Das bedeutet, dass der Staatsapparat nicht einfach von linken Kräften übernommen und für ihre Zwecke genutzt werden kann. Ein erschütterndes Beispiel hierfür ist der Militärputsch in Chile im Jahr 1973, als die Armee unter General Augusto Pinochet die demokratisch gewählte sozialistische Regierung von Salvador Allende und deren Bestrebungen brutal niederschlug. Der Staatsapparat erwies sich als nicht unabhängig, sondern als letztes Bollwerk des Kapitals.

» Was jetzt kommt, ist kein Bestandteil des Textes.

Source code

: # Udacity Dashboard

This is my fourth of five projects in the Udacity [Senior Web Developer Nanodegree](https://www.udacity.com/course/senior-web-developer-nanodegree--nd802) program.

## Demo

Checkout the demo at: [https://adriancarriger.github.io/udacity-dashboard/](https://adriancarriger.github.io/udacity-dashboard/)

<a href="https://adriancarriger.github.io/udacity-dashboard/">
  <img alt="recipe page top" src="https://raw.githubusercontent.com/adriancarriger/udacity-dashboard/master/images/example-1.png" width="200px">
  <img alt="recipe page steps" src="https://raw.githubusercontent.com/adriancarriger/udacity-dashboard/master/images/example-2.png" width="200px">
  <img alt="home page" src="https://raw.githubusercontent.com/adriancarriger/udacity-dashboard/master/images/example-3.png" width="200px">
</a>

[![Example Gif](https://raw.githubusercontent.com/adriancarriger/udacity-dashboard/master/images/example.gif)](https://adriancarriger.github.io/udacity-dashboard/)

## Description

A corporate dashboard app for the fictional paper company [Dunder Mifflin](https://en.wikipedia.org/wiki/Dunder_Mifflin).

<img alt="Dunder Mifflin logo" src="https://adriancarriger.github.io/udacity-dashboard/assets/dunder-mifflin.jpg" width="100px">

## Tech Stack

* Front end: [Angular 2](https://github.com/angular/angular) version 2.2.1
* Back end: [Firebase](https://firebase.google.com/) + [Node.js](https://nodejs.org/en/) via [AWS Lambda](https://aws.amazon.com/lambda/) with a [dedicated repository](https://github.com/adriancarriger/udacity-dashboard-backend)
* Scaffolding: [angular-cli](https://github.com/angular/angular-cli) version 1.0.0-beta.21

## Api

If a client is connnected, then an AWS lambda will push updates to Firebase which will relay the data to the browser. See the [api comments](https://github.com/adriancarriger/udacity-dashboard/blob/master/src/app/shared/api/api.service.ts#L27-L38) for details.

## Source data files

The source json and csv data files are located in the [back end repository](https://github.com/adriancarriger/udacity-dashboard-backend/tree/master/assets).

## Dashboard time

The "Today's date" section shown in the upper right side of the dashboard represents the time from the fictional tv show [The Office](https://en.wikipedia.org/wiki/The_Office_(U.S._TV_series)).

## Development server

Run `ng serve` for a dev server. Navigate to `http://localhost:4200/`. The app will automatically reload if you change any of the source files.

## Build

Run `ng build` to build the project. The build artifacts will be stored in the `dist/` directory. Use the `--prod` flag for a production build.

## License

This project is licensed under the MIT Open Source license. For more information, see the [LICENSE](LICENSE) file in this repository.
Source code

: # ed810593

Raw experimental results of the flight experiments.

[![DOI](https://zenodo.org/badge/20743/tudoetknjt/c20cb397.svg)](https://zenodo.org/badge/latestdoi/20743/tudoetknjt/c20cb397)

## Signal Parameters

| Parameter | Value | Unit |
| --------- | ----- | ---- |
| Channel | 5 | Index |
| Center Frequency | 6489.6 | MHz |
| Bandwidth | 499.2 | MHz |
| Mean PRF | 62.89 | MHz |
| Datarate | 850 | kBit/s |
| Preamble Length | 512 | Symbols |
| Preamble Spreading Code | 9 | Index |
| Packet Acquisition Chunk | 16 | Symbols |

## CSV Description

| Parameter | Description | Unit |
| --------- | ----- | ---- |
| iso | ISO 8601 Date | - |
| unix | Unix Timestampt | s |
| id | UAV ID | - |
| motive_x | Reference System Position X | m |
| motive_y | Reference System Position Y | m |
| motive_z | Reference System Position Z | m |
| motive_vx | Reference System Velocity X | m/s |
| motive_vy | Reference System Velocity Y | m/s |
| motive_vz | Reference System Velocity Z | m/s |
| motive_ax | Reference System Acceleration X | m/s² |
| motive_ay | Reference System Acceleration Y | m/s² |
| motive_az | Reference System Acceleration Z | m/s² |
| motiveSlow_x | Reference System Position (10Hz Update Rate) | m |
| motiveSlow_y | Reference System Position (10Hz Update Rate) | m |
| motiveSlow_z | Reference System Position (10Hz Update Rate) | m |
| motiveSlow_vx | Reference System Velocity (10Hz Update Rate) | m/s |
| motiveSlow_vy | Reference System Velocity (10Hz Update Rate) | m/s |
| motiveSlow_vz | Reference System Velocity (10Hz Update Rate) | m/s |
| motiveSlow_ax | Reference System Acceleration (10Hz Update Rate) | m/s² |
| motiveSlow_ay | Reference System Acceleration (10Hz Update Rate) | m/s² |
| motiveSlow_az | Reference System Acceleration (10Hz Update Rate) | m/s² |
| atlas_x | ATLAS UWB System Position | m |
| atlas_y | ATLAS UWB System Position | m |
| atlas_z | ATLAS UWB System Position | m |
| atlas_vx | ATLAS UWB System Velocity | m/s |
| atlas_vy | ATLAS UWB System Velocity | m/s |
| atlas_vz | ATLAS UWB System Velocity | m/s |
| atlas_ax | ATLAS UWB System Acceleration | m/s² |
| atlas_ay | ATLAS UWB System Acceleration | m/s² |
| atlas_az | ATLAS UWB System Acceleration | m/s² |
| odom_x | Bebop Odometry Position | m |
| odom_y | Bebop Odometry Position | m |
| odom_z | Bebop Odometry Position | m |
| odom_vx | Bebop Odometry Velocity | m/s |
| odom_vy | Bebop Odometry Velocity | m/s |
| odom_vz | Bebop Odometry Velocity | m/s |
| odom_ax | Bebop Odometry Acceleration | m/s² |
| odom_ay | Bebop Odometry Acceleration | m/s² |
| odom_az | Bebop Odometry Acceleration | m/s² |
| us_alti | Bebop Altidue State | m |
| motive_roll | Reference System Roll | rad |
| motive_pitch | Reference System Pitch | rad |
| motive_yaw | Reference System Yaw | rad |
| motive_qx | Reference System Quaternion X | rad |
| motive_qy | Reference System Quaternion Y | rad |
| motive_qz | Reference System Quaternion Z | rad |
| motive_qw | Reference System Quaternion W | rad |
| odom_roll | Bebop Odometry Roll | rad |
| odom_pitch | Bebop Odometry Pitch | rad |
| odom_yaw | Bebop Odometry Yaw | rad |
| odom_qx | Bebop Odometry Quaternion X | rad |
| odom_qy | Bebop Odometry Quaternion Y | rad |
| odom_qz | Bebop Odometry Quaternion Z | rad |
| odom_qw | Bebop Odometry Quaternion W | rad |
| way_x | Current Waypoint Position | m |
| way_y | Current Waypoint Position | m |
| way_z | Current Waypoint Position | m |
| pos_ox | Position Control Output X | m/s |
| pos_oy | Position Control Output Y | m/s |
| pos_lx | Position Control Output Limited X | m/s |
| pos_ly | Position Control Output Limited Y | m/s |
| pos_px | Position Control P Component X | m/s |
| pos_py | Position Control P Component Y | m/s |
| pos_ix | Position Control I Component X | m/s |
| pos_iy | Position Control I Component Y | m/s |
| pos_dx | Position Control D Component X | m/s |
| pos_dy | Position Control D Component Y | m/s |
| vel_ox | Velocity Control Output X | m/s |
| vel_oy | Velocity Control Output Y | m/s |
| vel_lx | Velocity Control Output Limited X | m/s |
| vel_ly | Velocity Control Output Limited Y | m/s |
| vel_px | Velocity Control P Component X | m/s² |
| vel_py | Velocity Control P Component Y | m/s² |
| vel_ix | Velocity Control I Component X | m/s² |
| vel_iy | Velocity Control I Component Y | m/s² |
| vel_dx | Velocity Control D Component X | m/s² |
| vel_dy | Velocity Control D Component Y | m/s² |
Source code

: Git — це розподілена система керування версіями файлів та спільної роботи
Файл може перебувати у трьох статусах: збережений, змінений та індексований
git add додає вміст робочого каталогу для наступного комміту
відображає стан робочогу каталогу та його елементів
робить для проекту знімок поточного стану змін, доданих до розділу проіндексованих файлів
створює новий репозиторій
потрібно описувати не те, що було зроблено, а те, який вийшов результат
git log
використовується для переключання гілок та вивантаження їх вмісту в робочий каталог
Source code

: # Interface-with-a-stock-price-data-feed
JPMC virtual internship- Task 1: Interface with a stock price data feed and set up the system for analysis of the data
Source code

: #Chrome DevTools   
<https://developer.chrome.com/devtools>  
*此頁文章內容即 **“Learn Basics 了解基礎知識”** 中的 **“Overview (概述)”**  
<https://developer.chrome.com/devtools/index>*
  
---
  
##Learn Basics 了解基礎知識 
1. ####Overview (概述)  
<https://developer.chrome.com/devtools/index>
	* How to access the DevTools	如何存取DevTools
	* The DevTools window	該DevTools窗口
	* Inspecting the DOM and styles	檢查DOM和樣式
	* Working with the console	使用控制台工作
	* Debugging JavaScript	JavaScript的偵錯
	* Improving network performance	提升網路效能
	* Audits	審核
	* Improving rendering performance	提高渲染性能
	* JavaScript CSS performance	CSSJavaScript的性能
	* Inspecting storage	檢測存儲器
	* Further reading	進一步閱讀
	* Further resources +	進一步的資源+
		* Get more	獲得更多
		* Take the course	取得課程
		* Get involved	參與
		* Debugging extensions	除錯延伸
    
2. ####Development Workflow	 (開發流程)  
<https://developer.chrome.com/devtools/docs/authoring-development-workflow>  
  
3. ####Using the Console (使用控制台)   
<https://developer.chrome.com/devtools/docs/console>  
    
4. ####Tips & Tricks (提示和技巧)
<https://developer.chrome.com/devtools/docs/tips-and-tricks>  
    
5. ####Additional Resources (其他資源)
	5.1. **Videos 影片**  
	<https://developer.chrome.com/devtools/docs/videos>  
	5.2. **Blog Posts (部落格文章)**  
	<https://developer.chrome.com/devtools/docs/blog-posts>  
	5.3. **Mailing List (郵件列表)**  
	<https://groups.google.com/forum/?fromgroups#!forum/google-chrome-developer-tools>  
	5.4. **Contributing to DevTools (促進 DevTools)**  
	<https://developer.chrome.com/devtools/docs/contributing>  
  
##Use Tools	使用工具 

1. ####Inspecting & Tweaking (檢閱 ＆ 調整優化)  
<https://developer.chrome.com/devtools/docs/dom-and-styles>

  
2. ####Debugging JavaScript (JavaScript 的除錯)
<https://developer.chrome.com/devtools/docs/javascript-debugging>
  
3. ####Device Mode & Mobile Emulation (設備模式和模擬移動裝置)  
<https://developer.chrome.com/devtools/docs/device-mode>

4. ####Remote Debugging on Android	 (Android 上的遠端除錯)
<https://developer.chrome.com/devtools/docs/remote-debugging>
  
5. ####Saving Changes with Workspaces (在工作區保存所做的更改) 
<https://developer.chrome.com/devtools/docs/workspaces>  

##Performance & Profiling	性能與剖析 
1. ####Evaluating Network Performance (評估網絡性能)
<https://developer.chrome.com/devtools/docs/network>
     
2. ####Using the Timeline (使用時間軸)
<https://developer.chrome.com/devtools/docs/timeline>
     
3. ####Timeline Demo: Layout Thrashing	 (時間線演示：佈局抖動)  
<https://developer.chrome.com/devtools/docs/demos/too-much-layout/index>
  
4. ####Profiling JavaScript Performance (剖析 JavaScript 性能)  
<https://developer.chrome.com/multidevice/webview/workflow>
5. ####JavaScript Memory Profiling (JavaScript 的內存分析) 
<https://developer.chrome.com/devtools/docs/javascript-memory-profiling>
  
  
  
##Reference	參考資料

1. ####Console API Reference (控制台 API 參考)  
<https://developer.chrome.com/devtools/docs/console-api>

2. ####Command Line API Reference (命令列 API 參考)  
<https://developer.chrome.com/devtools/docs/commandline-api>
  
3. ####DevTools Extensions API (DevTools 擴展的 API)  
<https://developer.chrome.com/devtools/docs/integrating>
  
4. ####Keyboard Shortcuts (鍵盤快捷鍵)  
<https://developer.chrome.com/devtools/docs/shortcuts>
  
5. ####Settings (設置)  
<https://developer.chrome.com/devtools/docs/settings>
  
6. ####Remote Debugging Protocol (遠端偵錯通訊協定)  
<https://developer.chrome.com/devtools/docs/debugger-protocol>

Der weltweite Rechtsruck macht deutlich, dass die extreme Rechte zunehmend zu einer tragfähigen politischen Option für das Kapital wird, auch in Deutschland. In Krisenzeiten suchen die herrschenden Klassen nach autoritären Mechanismen zur Stabilisierung. Dies geht einher mit einem bereits begonnenen Umbau des Staatsapparates, der darauf abzielt, diesen repressiver zu machen. Beispiele hierfür sind die Ausweitung der Überwachung, die vermehrte Anwendung von Polizeigewalt sowie Versuche, durch die Politisierung von Richterwahlen die Justiz zu kontrollieren. Im Lichte dieser Entwicklungen und einer notwendigen Überprüfung des Ungleichgewichts staatlicher Repression gegen links und rechts in der jüngeren Geschichte wird klar, dass der Staat primär zur Disziplinierung der Lohnabhängigen und zur Aufrechterhaltung der kapitalistischen Verhältnisse eingesetzt wird.
Für Antifaschist*innen ergeben sich daraus fundamentale Schlussfolgerungen: Es darf kein strategisches Vertrauen in den bürgerlichen Staat gesetzt werden, da dieser letztlich ein Klasseninstrument ist. Diese Staatsmaschinerie kann nicht einfach genutzt oder gar übernommen werden. Der Staatsapparat und die mit ihm verbundenen bürgerlichen Parteien werden nicht für uns das Problem Rechtsextremismus aus der Welt schaffen, auch wenn das laut Grundgesetz eine ihrer Aufgaben wäre. Im Gegenteil, Rechtsextreme werden vom Kapital als Hilfstruppe gesehen, die in schlechten Zeiten an der Macht beteiligt wird. Daher bleibt Antifa „Handarbeit”, am besten mit den Millionen Händen einer Massenbewegung.
Der bürgerliche Staat kann bei einer sozialistischen Umgestaltung der Gesellschaft nicht übernommen werden, seine Strukturen müssen zerschlagen, aufgelöst werden und durch alternative Machtstrukturen als Keimformen einer wirklichen Demokratie der arbeitenden Klasse ersetzt werden.